Le soleil haut dans le ciel de Nairobi et mon estomac qui crie famine n´incitent guère à l´optimisme. Il est presque trois heures de l´après-midi et je n´ai toujours pas quitté Nairobi. La faute aux préparatifs du voyage et à un véhicule qui après deux ans d´arrêt complet dans un jardin de Nairobi ne semble pas d´accord pour reprendre du service. Chiné, garagiste débonnaire et dopé à l'optimisme avait pris à bras le corps quelques jours plus tôt le challenge de faire bouger de nouveau les deux tonnes d'un Landcruiser plus vieux qu'un joueur de foot en fin de carrière; mille-feuilles de rouille, de crasse et de tôle froissée; aux sièges défoncés, sans ceinture de sécurité ni un quelconque indice qui puisse laisser penser que ce véhicule ait pu un jour transporter des passagers. Après avoir changé les roues et la batterie, il avait fait subir une série de tests très poussée pour garantir le bon état du véhicule, conscient qu´il allait mettre un 4x4 entre les mains d'un novice ayant le projet fou de rejoindre en solitaire un point GPS à l'autre bout de la savane en pleine saison des pluies. Le résultat de ses études était sans appel: le moteur avait tourné pendant cinq bonnes minutes et le véhicule avait parcouru toute l'allée de son jardin aller retour (soit presque cent mètres au total) sans aucune aide extérieure, autre que la légère traction d'un gros 4x4 au démarrage.

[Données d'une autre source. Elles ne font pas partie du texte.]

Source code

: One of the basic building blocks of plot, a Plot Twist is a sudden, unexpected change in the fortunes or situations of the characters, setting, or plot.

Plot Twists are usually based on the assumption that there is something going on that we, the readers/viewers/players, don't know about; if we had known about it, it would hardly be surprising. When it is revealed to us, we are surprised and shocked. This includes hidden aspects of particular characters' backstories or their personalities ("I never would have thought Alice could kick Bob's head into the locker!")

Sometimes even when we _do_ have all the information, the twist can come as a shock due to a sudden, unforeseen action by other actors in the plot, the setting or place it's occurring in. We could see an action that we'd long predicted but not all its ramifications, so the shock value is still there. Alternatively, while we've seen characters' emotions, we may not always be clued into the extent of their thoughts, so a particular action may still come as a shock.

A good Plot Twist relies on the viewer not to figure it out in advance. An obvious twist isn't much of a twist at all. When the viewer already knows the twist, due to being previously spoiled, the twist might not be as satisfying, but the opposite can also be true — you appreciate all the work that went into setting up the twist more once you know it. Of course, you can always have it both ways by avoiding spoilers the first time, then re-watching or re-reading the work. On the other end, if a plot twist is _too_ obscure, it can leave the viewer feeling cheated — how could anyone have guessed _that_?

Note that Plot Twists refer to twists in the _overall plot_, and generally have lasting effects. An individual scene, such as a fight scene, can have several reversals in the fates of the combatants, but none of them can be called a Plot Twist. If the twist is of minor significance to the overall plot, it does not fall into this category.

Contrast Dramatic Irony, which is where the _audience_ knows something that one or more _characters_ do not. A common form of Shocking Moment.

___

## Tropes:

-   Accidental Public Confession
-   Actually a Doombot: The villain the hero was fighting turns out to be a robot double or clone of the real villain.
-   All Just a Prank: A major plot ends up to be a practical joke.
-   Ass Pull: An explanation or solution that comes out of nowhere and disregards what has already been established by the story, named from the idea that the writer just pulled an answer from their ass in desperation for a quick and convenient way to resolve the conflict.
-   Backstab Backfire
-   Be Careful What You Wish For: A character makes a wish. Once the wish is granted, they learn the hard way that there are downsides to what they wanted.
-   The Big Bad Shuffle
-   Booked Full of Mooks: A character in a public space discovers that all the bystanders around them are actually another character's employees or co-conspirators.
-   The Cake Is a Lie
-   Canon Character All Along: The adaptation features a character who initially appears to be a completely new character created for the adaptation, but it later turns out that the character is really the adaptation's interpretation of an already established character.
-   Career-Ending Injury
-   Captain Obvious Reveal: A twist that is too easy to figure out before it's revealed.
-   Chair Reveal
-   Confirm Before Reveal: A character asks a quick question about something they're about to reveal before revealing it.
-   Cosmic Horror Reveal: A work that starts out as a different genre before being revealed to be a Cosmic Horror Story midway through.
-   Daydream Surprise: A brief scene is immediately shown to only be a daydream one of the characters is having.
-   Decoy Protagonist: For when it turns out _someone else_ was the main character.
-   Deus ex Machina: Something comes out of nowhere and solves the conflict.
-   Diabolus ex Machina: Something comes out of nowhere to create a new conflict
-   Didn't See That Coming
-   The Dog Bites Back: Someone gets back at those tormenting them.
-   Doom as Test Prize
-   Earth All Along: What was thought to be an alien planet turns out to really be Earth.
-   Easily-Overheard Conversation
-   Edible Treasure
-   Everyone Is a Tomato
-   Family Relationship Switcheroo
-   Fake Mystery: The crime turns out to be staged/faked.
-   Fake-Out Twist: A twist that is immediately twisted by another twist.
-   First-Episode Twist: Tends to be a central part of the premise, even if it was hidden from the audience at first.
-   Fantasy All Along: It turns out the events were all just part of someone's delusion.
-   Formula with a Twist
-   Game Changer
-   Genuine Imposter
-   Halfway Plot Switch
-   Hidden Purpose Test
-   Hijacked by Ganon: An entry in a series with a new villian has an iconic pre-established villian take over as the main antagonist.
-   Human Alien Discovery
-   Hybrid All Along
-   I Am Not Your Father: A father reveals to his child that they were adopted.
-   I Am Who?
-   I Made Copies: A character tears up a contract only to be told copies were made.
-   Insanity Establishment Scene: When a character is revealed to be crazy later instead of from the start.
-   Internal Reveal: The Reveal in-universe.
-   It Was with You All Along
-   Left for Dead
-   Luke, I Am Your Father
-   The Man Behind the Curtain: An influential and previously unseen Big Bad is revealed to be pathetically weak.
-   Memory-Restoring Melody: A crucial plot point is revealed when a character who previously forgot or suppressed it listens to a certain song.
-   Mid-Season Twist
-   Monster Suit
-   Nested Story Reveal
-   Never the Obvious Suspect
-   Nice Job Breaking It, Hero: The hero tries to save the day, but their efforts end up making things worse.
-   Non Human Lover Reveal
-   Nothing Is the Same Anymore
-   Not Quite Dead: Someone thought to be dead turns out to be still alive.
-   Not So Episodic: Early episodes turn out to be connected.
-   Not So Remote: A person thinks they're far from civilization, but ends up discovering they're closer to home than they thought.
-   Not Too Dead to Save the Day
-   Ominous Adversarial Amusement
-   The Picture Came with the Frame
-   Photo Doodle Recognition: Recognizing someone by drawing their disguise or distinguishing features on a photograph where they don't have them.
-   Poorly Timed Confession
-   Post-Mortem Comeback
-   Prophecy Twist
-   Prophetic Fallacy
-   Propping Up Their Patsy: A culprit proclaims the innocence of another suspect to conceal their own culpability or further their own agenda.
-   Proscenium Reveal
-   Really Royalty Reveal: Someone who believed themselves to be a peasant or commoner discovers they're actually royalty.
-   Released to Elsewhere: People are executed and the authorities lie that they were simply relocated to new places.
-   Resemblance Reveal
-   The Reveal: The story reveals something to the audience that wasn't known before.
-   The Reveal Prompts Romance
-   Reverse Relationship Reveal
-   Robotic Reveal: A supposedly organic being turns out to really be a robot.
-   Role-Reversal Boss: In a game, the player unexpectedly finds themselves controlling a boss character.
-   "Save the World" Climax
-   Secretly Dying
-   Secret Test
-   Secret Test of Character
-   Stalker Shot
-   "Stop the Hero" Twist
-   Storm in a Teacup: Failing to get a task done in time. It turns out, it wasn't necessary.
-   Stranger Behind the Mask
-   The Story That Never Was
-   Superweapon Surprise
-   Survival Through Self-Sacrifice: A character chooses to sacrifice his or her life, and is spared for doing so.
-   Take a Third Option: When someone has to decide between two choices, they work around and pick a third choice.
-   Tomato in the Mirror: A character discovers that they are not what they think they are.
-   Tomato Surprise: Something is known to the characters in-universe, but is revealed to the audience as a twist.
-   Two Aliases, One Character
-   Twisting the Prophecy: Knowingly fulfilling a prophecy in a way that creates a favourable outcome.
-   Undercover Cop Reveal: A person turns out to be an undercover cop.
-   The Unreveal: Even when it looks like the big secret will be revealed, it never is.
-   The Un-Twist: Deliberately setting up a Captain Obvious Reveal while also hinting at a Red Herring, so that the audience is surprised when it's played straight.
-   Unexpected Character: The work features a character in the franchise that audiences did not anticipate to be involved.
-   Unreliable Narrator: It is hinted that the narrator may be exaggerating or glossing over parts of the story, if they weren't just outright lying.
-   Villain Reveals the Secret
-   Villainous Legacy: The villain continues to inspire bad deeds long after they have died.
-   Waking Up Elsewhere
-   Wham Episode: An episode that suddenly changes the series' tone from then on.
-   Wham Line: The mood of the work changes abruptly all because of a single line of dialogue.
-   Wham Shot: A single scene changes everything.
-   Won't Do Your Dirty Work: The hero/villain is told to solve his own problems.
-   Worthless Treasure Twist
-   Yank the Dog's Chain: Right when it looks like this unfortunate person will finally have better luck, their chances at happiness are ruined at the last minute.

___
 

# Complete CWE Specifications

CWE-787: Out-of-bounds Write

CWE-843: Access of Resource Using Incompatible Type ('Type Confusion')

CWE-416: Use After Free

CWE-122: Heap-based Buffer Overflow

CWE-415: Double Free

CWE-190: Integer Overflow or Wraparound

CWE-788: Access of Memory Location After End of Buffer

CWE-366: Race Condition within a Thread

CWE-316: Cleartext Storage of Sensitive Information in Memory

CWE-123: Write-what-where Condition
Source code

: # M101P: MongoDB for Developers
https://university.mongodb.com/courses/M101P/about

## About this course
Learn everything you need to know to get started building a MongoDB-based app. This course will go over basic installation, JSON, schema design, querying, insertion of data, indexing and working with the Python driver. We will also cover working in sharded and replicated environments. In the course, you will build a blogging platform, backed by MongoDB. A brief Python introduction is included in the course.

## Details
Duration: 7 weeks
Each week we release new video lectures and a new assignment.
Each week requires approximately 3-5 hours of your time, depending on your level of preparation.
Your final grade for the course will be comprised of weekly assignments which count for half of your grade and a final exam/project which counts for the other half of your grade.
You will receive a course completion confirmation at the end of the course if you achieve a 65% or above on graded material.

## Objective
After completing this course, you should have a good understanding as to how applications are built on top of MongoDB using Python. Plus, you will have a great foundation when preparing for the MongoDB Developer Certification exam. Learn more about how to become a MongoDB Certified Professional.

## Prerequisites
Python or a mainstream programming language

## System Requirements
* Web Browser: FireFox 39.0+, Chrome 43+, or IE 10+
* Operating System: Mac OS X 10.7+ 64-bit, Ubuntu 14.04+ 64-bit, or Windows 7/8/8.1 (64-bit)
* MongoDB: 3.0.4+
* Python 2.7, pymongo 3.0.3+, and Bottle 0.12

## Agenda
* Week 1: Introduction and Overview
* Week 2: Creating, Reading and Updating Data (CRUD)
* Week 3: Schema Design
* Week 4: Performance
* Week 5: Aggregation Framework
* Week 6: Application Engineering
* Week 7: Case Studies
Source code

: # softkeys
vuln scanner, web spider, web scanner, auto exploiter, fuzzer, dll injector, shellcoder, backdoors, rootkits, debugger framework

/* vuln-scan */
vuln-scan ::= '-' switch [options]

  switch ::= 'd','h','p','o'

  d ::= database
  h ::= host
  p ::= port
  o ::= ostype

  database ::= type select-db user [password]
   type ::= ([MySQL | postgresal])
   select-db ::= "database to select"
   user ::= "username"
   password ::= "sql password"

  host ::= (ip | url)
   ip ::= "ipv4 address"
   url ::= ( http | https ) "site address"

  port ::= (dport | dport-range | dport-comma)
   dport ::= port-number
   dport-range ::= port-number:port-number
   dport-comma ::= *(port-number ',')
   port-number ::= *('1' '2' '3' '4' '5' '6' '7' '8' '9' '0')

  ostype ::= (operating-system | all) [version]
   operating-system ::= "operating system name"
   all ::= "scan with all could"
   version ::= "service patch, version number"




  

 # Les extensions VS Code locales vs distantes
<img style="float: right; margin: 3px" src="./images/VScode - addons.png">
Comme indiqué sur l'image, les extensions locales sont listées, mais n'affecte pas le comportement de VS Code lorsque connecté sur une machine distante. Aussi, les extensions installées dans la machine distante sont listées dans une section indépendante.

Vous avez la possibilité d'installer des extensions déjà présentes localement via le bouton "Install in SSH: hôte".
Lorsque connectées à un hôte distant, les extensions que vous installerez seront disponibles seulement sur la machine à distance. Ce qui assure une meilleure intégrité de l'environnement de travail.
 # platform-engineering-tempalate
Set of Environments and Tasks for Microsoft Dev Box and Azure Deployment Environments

Il débordait d'un optimisme que les minutes et les réponses à mes questions rendaient de moins en moins communicatif. Le moteur qui fait un bruit de casserole? (Laisse du temps au moteur, cela fait deux ans qu´il n´a pas tourné). Les vibrations métalliques qui secouent le cockpit? (Il faudra juste lui faire subir une révision générale chez le garagiste à ton arrivée). N´était-ce pas ce que tu étais censé avoir fait? (Hakuna matata brother (1)). Et le démarreur qui ne démarre pas? (On ne peut rien faire, la pièce est introuvable au Kenya). La fumée noire qui s'échappe du pot d´échappement et les saccades du moteur? (De l'eau dans le réservoir très certainement due à la condensation dans le réservoir). Et les voitures roulent bien avec de l'eau dans la chambre à combustion? (Question suivante?). Un dernier conseil avant le départ? (Ne pas forcer le moteur les cent premiers kilomètres (comprendre, ne pas dépasser les 60 km/h), continuer à ne pas forcer le moteur les 150 km restants). Et surtout: n´arrête le moteur sous aucun prétexte – il ne redémarrera pas.

Fort de ces conseils, dopé par mes quelques jours d'inexpérience africaine étouffant le malaise à coup de romantisme aventurier et d´auto-conviction, je débloque le frein à main – stupide réflexe car il ne fonctionne pas - et me lance vers mon destin.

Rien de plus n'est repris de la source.